LONDON — Sustainable sneaker label Good News has joined forces with H&M on a capsule collection of unisex sneakers.
For founders Nia Jones and Ben Tattersall, the tie-in was an opportunity to have their sustainability mission heard on a bigger, more mainstream platform and to experiment with materials that required a level of investment that’s difficult to make as a small brand.
The sneakers, which have a retro flair and feature upbeat stripes and colors, were made using grape leather, fibers derived from banana plants and biodegradable soles.
“We were always familiar with grape leather, but we could never meet the minimums as a small company, so this is where it was amazing to have H&M’s power behind us,” Jones said.
Despite these efforts, there remains a lot of scrutiny around fast-fashion giants and their sustainability claims — which some often dismiss as greenwashing.
For the Good News duo, however, the retailer’s willingness to make changes and its levels of transparency — the Swedish company topped the 2020 transparency ranking by campaign group Fashion Revolution — made the tie-in a step in the right direction.

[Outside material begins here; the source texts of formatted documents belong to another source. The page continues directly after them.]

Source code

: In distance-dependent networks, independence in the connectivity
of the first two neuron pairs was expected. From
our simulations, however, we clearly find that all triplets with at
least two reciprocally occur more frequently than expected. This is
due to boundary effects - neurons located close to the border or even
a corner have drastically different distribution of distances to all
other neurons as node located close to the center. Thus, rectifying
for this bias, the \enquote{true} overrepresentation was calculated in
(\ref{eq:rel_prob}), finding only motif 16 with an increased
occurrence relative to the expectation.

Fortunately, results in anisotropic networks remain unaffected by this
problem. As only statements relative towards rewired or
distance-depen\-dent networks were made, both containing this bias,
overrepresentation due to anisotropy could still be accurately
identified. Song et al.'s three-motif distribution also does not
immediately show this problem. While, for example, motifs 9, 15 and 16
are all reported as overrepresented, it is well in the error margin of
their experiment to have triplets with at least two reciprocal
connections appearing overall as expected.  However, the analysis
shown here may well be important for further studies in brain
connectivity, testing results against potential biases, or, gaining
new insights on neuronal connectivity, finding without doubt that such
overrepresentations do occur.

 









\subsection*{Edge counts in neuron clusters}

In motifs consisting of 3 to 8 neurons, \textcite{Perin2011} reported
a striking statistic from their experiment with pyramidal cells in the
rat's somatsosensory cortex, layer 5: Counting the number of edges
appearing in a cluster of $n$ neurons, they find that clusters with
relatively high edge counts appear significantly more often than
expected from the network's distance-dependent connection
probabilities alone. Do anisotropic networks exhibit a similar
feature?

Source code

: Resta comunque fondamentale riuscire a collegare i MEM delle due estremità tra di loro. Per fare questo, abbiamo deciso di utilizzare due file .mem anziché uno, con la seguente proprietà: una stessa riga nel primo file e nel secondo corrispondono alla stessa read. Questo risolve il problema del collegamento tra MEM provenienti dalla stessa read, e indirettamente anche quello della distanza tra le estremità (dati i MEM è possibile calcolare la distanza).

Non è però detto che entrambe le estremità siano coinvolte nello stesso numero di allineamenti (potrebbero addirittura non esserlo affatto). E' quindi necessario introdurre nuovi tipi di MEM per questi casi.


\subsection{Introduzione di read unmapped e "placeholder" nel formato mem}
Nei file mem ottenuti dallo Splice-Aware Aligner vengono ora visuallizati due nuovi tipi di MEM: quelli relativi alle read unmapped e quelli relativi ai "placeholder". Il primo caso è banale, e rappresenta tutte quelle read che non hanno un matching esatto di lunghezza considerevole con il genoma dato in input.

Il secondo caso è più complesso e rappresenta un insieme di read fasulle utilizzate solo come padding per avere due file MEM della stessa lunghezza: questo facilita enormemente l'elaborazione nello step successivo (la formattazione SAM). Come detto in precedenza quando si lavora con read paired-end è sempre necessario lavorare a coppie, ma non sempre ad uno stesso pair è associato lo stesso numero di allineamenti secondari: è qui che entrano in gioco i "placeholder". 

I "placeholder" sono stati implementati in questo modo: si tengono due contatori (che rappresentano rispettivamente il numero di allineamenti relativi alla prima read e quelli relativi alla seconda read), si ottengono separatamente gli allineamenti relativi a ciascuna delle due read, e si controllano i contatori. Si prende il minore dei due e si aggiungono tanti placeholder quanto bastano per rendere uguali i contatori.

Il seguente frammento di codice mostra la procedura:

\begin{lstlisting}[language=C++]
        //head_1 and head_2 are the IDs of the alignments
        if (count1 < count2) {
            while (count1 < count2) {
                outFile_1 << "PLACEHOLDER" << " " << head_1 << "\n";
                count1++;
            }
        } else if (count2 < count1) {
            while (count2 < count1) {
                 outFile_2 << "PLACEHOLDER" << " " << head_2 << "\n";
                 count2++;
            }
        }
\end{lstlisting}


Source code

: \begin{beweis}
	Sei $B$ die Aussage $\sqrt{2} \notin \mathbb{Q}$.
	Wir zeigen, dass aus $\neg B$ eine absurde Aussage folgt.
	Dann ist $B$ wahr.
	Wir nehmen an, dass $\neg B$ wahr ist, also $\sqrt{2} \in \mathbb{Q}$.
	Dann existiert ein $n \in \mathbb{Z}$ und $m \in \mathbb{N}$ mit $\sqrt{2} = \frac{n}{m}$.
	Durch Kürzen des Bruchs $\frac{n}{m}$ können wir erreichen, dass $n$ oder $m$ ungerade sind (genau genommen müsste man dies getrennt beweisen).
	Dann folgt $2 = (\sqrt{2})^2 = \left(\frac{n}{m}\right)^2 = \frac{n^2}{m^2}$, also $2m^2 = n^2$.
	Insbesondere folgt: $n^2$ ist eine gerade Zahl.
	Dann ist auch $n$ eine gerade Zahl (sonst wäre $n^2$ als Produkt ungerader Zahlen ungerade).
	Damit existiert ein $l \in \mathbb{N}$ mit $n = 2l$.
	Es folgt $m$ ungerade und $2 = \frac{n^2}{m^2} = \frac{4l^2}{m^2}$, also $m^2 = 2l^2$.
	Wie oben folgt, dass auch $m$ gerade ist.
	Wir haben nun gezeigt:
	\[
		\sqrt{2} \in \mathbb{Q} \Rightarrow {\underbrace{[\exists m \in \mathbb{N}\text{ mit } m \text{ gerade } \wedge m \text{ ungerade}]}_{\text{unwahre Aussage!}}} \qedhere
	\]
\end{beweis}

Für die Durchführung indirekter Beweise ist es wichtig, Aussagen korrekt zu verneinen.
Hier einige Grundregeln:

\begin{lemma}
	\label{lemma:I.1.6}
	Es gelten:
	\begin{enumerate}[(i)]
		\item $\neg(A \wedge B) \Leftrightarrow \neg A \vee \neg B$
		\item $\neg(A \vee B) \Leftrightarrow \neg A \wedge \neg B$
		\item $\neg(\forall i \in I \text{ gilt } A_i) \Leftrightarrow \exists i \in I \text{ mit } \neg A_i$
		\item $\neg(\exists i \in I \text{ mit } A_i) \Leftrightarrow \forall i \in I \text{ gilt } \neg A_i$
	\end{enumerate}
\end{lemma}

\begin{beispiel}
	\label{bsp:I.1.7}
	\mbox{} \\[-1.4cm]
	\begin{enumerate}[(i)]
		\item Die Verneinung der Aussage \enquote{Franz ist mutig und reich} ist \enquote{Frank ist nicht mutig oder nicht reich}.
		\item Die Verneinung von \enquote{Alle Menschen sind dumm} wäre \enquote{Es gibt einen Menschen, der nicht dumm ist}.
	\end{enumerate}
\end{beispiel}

“Any time you put out a collaboration with a big corporation, there’s a lot of backlash. We really scrutinized this collaboration and want to have an open conversation about our findings, to educate people,” Jones said. “We’ve followed a lot of the high street and whenever we’ve been asked to do collaborations with one of these giants, we’ve always scrutinized everything. With H&M, we’ve done our due diligence and felt like they’re a company who are constantly making themselves better. A black and white attitude will not solve the problem, and we want to be part of the solution, we want to create these conversations even if they can be controversial.”
Tattersall added that amplifying a smaller voice on big platforms like that of H&M is the way forward for sustainable change to take place and these New Age, eco-friendly materials to start being used on larger scales.
“Their resources, contacts and production capabilities are just unbelievable and we could now harness all that. We just pushed them on everything, we looked at how we can improve each component and they really respected that,” he added, pointing to the additional opportunity to use H&M’s mass reach to also remove the stigma of “sustainability being hippy.”
Prices for the sneakers range from 40 to 80 pounds.
When it comes to its main line, the label has amassed a network of top stockists, including the likes of Browns, Selfridges and Galeries Lafayettes. Despite challenging market conditions in 2020, both the wholesale business and the label’s own e-commerce continue to grow.
“Last year was our biggest year yet in terms of year-on-year growth and this year we’re on a trajectory to surpass that as well,” said Tattersall, adding that the plan is to start putting more focus on e-commerce and continue investing in sustainable development, primarily achieving carbon neutrality and being able to offer fully biodegradable soles.
“The world cannot sustain the fashion industry as it is, materials have to be self-sustainable, It has to move this way — there’s no alternative, this will become everyone’s norm.”